Pendant ce temps, le monde non-occidental est demeuré focalisé sur les vérités intemporelles de la puissance militaire. D’un côté, Xi Jinping tente de faire de la Chine une grande puissance hégémonique. De l’autre, le Russe Vladimir Poutine crée deux nouvelles « républiques populaires » et multiplie les invasions chez ses voisins en vue de rétablir l’empire russe. Ailleurs encore, Kim Jong-un développe l’arsenal nucléaire de la Corée du Nord et Ali Khamene’i aspire à faire de même pour l’Iran. Quant aux petits tyrans du Venezuela, de la Syrie et de la Birmanie, ils recourent à la puissance armée pour brutaliser leurs propres peuples.

De gauche à droite, le Russe Poutine, le Chinois Xi et l’Iranien Rohani lors du sommet de l’Organisation de coopération de Shanghai, le 14 juin 2019, à Bichkek.

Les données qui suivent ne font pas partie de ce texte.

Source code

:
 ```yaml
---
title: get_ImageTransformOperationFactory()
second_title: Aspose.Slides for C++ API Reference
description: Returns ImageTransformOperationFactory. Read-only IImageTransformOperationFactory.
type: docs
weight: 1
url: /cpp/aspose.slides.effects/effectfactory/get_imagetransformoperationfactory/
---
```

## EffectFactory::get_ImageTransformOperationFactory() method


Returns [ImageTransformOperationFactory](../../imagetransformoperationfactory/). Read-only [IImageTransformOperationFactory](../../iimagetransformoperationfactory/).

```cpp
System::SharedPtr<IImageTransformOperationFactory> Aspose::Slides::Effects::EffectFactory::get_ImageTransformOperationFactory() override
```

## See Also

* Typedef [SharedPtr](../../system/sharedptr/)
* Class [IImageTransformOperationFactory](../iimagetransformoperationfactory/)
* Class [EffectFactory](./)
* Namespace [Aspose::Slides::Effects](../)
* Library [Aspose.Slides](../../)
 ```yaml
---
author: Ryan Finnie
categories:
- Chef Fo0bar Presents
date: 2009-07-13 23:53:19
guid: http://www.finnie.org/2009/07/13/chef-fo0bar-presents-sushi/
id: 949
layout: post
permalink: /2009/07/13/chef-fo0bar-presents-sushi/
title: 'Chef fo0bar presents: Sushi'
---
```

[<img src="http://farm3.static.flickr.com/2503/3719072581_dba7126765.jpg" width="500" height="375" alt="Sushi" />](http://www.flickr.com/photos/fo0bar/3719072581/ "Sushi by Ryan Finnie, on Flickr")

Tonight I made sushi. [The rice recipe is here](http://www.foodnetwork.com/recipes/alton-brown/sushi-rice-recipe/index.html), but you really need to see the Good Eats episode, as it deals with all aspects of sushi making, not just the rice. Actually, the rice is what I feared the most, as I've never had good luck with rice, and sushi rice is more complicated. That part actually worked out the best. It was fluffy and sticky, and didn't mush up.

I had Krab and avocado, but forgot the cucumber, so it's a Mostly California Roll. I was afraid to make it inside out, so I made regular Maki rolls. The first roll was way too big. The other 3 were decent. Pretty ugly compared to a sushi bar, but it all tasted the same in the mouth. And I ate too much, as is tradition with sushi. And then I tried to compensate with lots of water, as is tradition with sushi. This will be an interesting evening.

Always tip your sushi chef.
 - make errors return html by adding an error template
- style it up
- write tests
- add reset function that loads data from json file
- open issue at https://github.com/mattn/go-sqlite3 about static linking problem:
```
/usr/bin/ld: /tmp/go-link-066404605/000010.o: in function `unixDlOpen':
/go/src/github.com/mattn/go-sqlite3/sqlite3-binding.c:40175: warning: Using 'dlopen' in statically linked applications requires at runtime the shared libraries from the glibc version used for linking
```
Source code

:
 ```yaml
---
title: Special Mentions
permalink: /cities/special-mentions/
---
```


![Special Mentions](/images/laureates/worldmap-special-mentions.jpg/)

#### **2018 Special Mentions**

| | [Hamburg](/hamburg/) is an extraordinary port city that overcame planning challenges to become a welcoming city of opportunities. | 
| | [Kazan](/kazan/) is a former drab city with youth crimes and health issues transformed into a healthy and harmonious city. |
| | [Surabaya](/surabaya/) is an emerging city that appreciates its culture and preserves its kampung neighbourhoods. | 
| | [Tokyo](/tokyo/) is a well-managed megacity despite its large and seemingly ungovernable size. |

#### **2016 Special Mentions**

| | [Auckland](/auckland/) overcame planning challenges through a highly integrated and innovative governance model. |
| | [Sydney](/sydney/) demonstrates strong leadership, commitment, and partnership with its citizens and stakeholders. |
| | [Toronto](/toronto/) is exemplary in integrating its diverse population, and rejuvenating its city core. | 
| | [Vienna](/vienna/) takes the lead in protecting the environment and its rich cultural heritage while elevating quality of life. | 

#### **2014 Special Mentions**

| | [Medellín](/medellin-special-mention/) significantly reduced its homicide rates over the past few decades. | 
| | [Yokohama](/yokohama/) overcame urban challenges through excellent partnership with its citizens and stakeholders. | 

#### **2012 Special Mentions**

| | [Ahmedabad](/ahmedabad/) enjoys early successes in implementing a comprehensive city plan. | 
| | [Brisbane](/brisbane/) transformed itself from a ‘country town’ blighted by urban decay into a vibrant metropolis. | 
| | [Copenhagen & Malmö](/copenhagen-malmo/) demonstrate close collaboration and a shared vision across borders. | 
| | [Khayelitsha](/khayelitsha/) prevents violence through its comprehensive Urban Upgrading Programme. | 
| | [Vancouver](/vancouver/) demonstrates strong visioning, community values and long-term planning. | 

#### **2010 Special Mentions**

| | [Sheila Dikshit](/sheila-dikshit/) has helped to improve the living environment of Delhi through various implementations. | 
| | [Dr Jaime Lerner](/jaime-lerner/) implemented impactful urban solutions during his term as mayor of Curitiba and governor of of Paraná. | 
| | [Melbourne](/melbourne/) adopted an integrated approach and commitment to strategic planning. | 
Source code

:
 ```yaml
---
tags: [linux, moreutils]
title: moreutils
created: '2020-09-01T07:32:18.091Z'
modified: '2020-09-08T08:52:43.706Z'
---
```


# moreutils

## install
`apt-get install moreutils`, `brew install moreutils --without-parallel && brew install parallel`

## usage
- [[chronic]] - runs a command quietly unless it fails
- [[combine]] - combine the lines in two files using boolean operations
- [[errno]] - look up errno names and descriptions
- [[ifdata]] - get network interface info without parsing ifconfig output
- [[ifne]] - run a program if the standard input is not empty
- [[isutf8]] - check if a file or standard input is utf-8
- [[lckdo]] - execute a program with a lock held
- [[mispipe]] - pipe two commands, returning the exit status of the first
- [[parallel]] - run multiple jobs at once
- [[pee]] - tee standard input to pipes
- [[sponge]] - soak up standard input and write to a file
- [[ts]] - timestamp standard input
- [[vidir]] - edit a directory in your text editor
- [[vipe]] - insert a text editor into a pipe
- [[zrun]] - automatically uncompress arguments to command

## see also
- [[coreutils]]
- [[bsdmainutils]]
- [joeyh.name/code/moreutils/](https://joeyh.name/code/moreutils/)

Ignorant ces multiples signaux, de nombreux Occidentaux se sont réveillés sous le choc, le 24 février, en apprenant la nouvelle de l’invasion de l’Ukraine par la Russie. Manifestement, la force brute n’est pas démodée et le commerce ne remplace pas la guerre. Avec une rapidité inouïe, la Suisse a sanctionné la Russie, mettant ainsi fin à une neutralité remontant à 1815. La Suède et la Finlande, longtemps frileuses à l’idée d’adhérer à l’Organisation du traité de l’Atlantique Nord, se sont soudainement montrées intéressées par l’adhésion.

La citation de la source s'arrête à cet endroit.